On hearing the news, she turned pale.
その知らせを聞いたとたん、彼女は青ざめた。

 このような使われ方であれば、「その瞬間に」と解釈するのが自然です。(悪い知らせを聞いた2時間後に青ざめる人はいませんからね(笑)。)

<worth 動名詞>

This book is worth reading.
この本は読む価値がある

 worth は「目的語を取る形容詞」という珍しい用法を持ちます。直後には具体的な値段を表す名詞が来てももちろん構いませんが、「するだけの価値がある」という意味で動名詞も取ります。この構文には「to不定詞」の名詞的用法は使われません。

If you go to Japan, Kyoto is worth visiting.
日本に行くのなら、京都は行く価値がある

 紛らわしい単語に「worthy」や「worthwhile」があります。どれもみな形容詞で、和英辞典の意味を見ても「価値がある」いう日本語からはどう使い分けていいのか分かりにくいかも知れません。

worthy は限定形容詞として名詞を直接修飾すれば「価値の高い、立派な」の意味。
 「する価値がある」という意味を表すときは構文として
worthy of 名詞
worthy to do

と使われます。

His contribution to the company is worthy of promotion.
彼の会社への貢献は昇進に値するものだ。

She is such an elegant lady worthy to become princess.
彼女は実に気品に満ちて王女になるにふさわしい女性だ。

 worthwhileが限定形容詞のとき、「何についての価値」を意味するかは前後関係から判断されることが多くあります。

worthwhile movie 見る価値のある映画
worthwhile job やるだけの価値がある仕事

 worthwhile が叙述形容詞となるときは「すること」が主語となり、物は主語になりませんので使い方に注意してください。これは wothwhile という形容詞それ自体が「時間、注目、労力、手間」などをかけるだけの価値があるという意味を持っているからであり、叙述形容詞として使われるときは「すること」が主語になります。

It is worthwhile to watch that movie.
It is worthwhle reading that movie.

その映画は見るだけの価値がある。
<「その映画を見ること」に「それだけの手間や出費をかける価値」がある。

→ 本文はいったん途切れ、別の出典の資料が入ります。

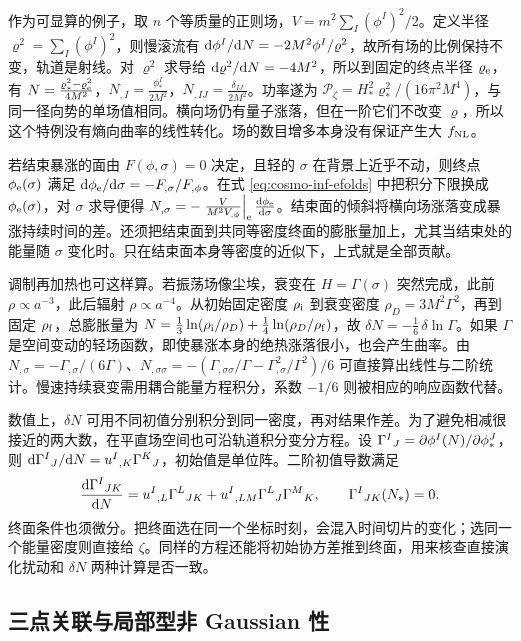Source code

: 作为可显算的例子，取 $n$ 个等质量的正则场，$V=m^2\sum_I(\phi^I)^2/2$。定义半径 $\varrho^2=\sum_I(\phi^I)^2$，则慢滚流有 $\dd\phi^I/\dd N=-2M^2\phi^I/\varrho^2$，故所有场的比例保持不变，轨道是射线。对 $\varrho^2$ 求导给 $\dd\varrho^2/\dd N=-4M^2$，所以到固定的终点半径 $\varrho_{\rm e}$，有 $N=\frac{\varrho_*^2-\varrho_{\rm e}^2}{4M^2}$，$N_{,I}=\frac{\phi_*^I}{2M^2}$，$N_{,IJ}=\frac{\delta_{IJ}}{2M^2}$。功率遂为 $\mathcal P_\zeta=H_*^2\varrho_*^2/(16\pi^2M^4)$，与同一径向势的单场值相同。横向场仍有量子涨落，但在一阶它们不改变 $\varrho$，所以这个特例没有熵向曲率的线性转化。场的数目增多本身没有保证产生大 $f_{\rm NL}$。

若结束暴涨的面由 $F(\phi,\sigma)=0$ 决定，且轻的 $\sigma$ 在背景上近乎不动，则终点 $\phi_{\rm e}(\sigma)$ 满足 $\dd\phi_{\rm e}/\dd\sigma=-F_{,\sigma}/F_{,\phi}$。在式 \eqref{eq:cosmo-inf-efolds} 中把积分下限换成 $\phi_{\rm e}(\sigma)$，对 $\sigma$ 求导便得 $N_{,\sigma} =-\left.\frac{V}{M^2V_{,\phi}}\right|_{\rm e} \frac{\dd\phi_{\rm e}}{\dd\sigma}$。结束面的倾斜将横向场涨落变成暴涨持续时间的差。还须把结束面到共同等密度终面的膨胀量加上，尤其当结束处的能量随 $\sigma$ 变化时。只在结束面本身等密度的近似下，上式就是全部贡献。

调制再加热也可这样算。若振荡场像尘埃，衰变在 $H=\Gamma(\sigma)$ 突然完成，此前 $\rho\propto a^{-3}$，此后辐射 $\rho\propto a^{-4}$。从初始固定密度 $\rho_{\rm i}$ 到衰变密度 $\rho_D=3M^2\Gamma^2$，再到固定 $\rho_{\rm f}$，总膨胀量为 $N=\tfrac13\ln(\rho_{\rm i}/\rho_D) +\tfrac14\ln(\rho_D/\rho_{\rm f})$，故 $\delta N=-\tfrac16\,\delta\ln\Gamma$。如果 $\Gamma$ 是空间变动的轻场函数，即使暴涨本身的绝热涨落很小，也会产生曲率。由 $N_{,\sigma}=-\Gamma_{,\sigma}/(6\Gamma)$、$N_{,\sigma\sigma}=-(\Gamma_{,\sigma\sigma}/\Gamma-\Gamma_{,\sigma}^2/\Gamma^2)/6$ 可直接算出线性与二阶统计。慢速持续衰变需用耦合能量方程积分，系数 $-1/6$ 则被相应的响应函数代替。

数值上，$\delta N$ 可用不同初值分别积分到同一密度，再对结果作差。为了避免相减很接近的两大数，在平直场空间也可沿轨道积分变分方程。设 $\Gamma^I{}_J=\partial\phi^I(N)/\partial\phi_*^J$，则 $\dd\Gamma^I{}_J/\dd N=u^I{}_{,K}\Gamma^K{}_J$，初始值是单位阵。二阶初值导数满足
\[
 \frac{\dd\Gamma^I{}_{JK}}{\dd N}
 =u^I{}_{,L}\Gamma^L{}_{JK}
  +u^I{}_{,LM}\Gamma^L{}_J\Gamma^M{}_K,\qquad
 \Gamma^I{}_{JK}(N_*)=0 .
\]
终面条件也须微分。把终面选在同一个坐标时刻，会混入时间切片的变化；选同一个能量密度则直接给 $\zeta$。同样的方程还能将初始协方差推到终面，用来核查直接演化扰动和 $\delta N$ 两种计算是否一致。

\subsection{三点关联与局部型非 Gaussian 性}\label{sec:cosmo-inf-NG}

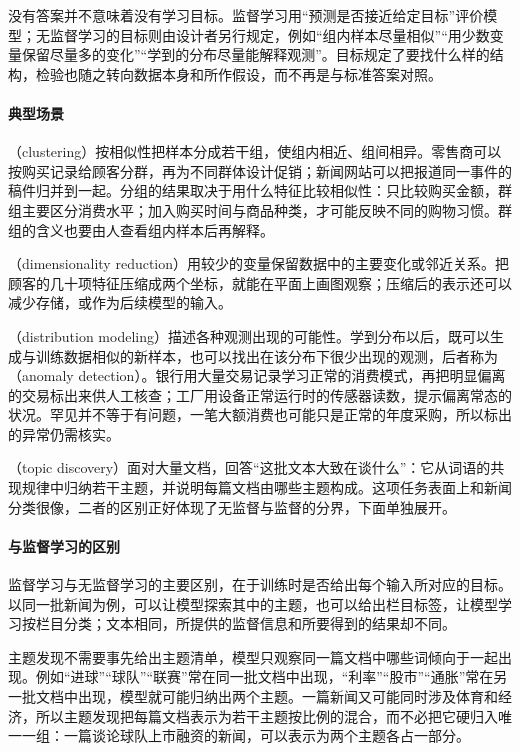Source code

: 没有答案并不意味着没有学习目标。监督学习用“预测是否接近给定目标”评价模型；无监督学习的目标则由设计者另行规定，例如“组内样本尽量相似”“用少数变量保留尽量多的变化”“学到的分布尽量能解释观测”。目标规定了要找什么样的结构，检验也随之转向数据本身和所作假设，而不再是与标准答案对照。

\paragraph{典型场景}

（clustering）按相似性把样本分成若干组，使组内相近、组间相异。零售商可以按购买记录给顾客分群，再为不同群体设计促销；新闻网站可以把报道同一事件的稿件归并到一起。分组的结果取决于用什么特征比较相似性：只比较购买金额，群组主要区分消费水平；加入购买时间与商品种类，才可能反映不同的购物习惯。群组的含义也要由人查看组内样本后再解释。

（dimensionality reduction）用较少的变量保留数据中的主要变化或邻近关系。把顾客的几十项特征压缩成两个坐标，就能在平面上画图观察；压缩后的表示还可以减少存储，或作为后续模型的输入。

（distribution modeling）描述各种观测出现的可能性。学到分布以后，既可以生成与训练数据相似的新样本，也可以找出在该分布下很少出现的观测，后者称为（anomaly detection）。银行用大量交易记录学习正常的消费模式，再把明显偏离的交易标出来供人工核查；工厂用设备正常运行时的传感器读数，提示偏离常态的状况。罕见并不等于有问题，一笔大额消费也可能只是正常的年度采购，所以标出的异常仍需核实。

（topic discovery）面对大量文档，回答“这批文本大致在谈什么”：它从词语的共现规律中归纳若干主题，并说明每篇文档由哪些主题构成。这项任务表面上和新闻分类很像，二者的区别正好体现了无监督与监督的分界，下面单独展开。

\paragraph{与监督学习的区别}

监督学习与无监督学习的主要区别，在于训练时是否给出每个输入所对应的目标。以同一批新闻为例，可以让模型探索其中的主题，也可以给出栏目标签，让模型学习按栏目分类；文本相同，所提供的监督信息和所要得到的结果却不同。

主题发现不需要事先给出主题清单，模型只观察同一篇文档中哪些词倾向于一起出现。例如“进球”“球队”“联赛”常在同一批文档中出现，“利率”“股市”“通胀”常在另一批文档中出现，模型就可能归纳出两个主题。一篇新闻又可能同时涉及体育和经济，所以主题发现把每篇文档表示为若干主题按比例的混合，而不必把它硬归入唯一一组：一篇谈论球队上市融资的新闻，可以表示为两个主题各占一部分。

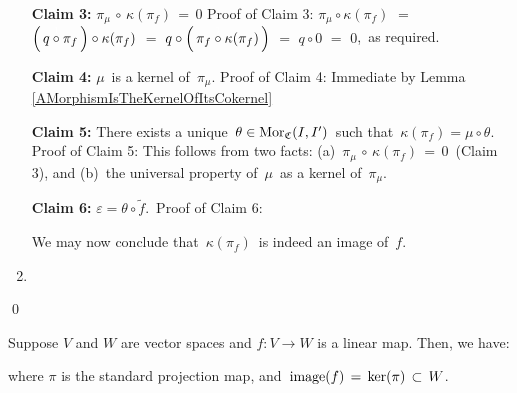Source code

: \begin{enumerate}
	\vskip 0.3cm
	\noindent
	\textbf{Claim 3:}\;\; $\pi_{\mu} \,\circ\, \kappa(\pi_{f}) \,=\, 0$
	\vskip -0.1cm
	\noindent
	Proof of Claim 3:\;
	$\pi_{\mu} \circ \kappa(\pi_{f})$
	\;$=$\; $\left(\, q \overset{{\color{white}1}}{\circ} \pi_{f} \,\right) \circ \kappa(\pi_{f})$
	\;$=$\; $q \circ \left(\, \pi_{f} \overset{{\color{white}1}}{\circ} \kappa(\pi_{f}) \,\right)$
	\;$=$\; $q \circ 0$
	\;$=$\; $0$,\,
	as required.

	\vskip 0.3cm
	\noindent
	\textbf{Claim 4:}\;\; $\mu$\, is a kernel of \,$\pi_{\mu}$.
	\vskip -0.1cm
	\noindent
	Proof of Claim 4:\; Immediate by Lemma \ref{AMorphismIsTheKernelOfItsCokernel}

	\vskip 0.3cm
	\noindent
	\textbf{Claim 5:}\;\; There exists a unique \,$\theta \in \textnormal{Mor}_{\mathfrak{C}}(I,I^{\prime})$\,
	such that \,$\kappa(\pi_{f}) = \mu \circ \theta$.\,
	\vskip 0.05cm
	\noindent
	Proof of Claim 5:\;
	This follows from two facts:\;
	(a)	\,$\pi_{\mu} \,\circ\, \kappa(\pi_{f}) \,=\, 0$\, (Claim 3), and
	(b)	\,the universal property of \,$\mu$\, as a kernel of \,$\pi_{\mu}$.
	
	\vskip 0.3cm
	\noindent
	\textbf{Claim 6:}\;\; $\varepsilon = \theta \circ \widetilde{f}$.\,
	\vskip 0.05cm
	\noindent
	Proof of Claim 6:\;

	\vskip 0.3cm
	\noindent
	We may now conclude that \,$\kappa(\pi_{f})$\, is indeed an image of \,$f$.
\item
\end{enumerate}
\qed


\vskip 0.5cm
\begin{remark}
\mbox{}
\vskip 0.15cm
\noindent
Suppose $V$ and $W$ are vector spaces and $f : V \longrightarrow W$ is a linear map.
Then, we have:
\begin{center}
\end{center}
where $\pi$ is the standard projection map, and
\,$\textnormal{image}(f) \,=\, \ker(\pi) \,\subset\, W$.
\end{remark}

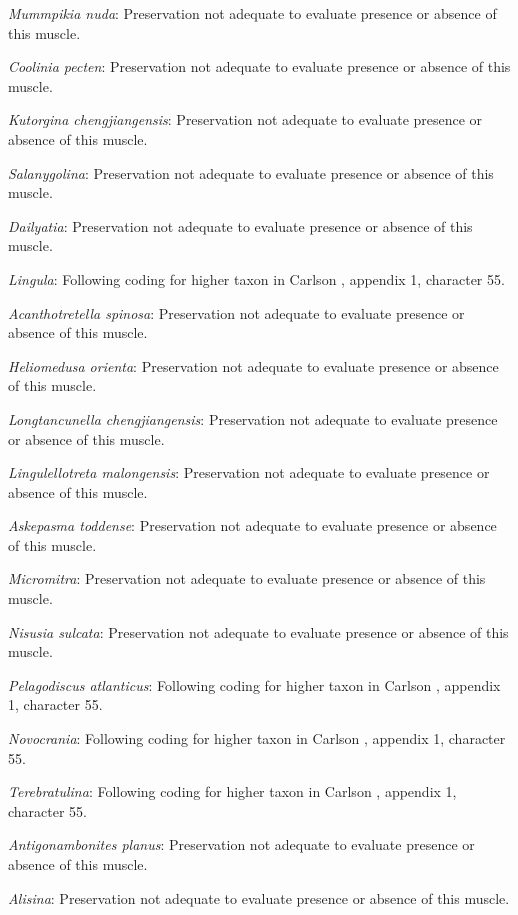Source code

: \documentclass[openany]{book}
\theoremstyle{definition}
\theoremstyle{definition}
\theoremstyle{definition}
\theoremstyle{remark}
\begin{document}
\emph{Mummpikia nuda}: Preservation not adequate to evaluate presence or
absence of this muscle.

\emph{Coolinia pecten}: Preservation not adequate to evaluate presence
or absence of this muscle.

\emph{Kutorgina chengjiangensis}: Preservation not adequate to evaluate
presence or absence of this muscle.

\emph{Salanygolina}: Preservation not adequate to evaluate presence or
absence of this muscle.

\emph{Dailyatia}: Preservation not adequate to evaluate presence or
absence of this muscle.

\emph{Lingula}: Following coding for higher taxon in Carlson
\citeyearpar{Carlson1995Phylogeneticrelationships}, appendix 1,
character 55.

\emph{Acanthotretella spinosa}: Preservation not adequate to evaluate
presence or absence of this muscle.

\emph{Heliomedusa orienta}: Preservation not adequate to evaluate
presence or absence of this muscle.

\emph{Longtancunella chengjiangensis}: Preservation not adequate to
evaluate presence or absence of this muscle.

\emph{Lingulellotreta malongensis}: Preservation not adequate to
evaluate presence or absence of this muscle.

\emph{Askepasma toddense}: Preservation not adequate to evaluate
presence or absence of this muscle.

\emph{Micromitra}: Preservation not adequate to evaluate presence or
absence of this muscle.

\emph{Nisusia sulcata}: Preservation not adequate to evaluate presence
or absence of this muscle.

\emph{Pelagodiscus atlanticus}: Following coding for higher taxon in
Carlson \citeyearpar{Carlson1995Phylogeneticrelationships}, appendix 1,
character 55.

\emph{Novocrania}: Following coding for higher taxon in Carlson
\citeyearpar{Carlson1995Phylogeneticrelationships}, appendix 1,
character 55.

\emph{Terebratulina}: Following coding for higher taxon in Carlson
\citeyearpar{Carlson1995Phylogeneticrelationships}, appendix 1,
character 55.

\emph{Antigonambonites planus}: Preservation not adequate to evaluate
presence or absence of this muscle.

\emph{Alisina}: Preservation not adequate to evaluate presence or
absence of this muscle.
\end{document}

「it」が仮主語で「to do/doing」は真主語。

(×)That movie is worthwhile to read.
(×)That movie is worthhile reading.

<否定+without 動名詞>

You cannot watch that drama without crying.
あなたはそのドラマを泣くことなしに見られない。(見ればきっと泣くことになる)

 I never visit this shop without spending a lot of money.
大金を使わないでこの店を訪れることが決してない。(来ればいつも大金を使ってしまう)

 このように修辞的な意味を表すときばかりではないので丸暗記で対応しないように。次の例は「否定+without 動名詞」ですが、裏の意味はなく、書かれたままの意味を表します。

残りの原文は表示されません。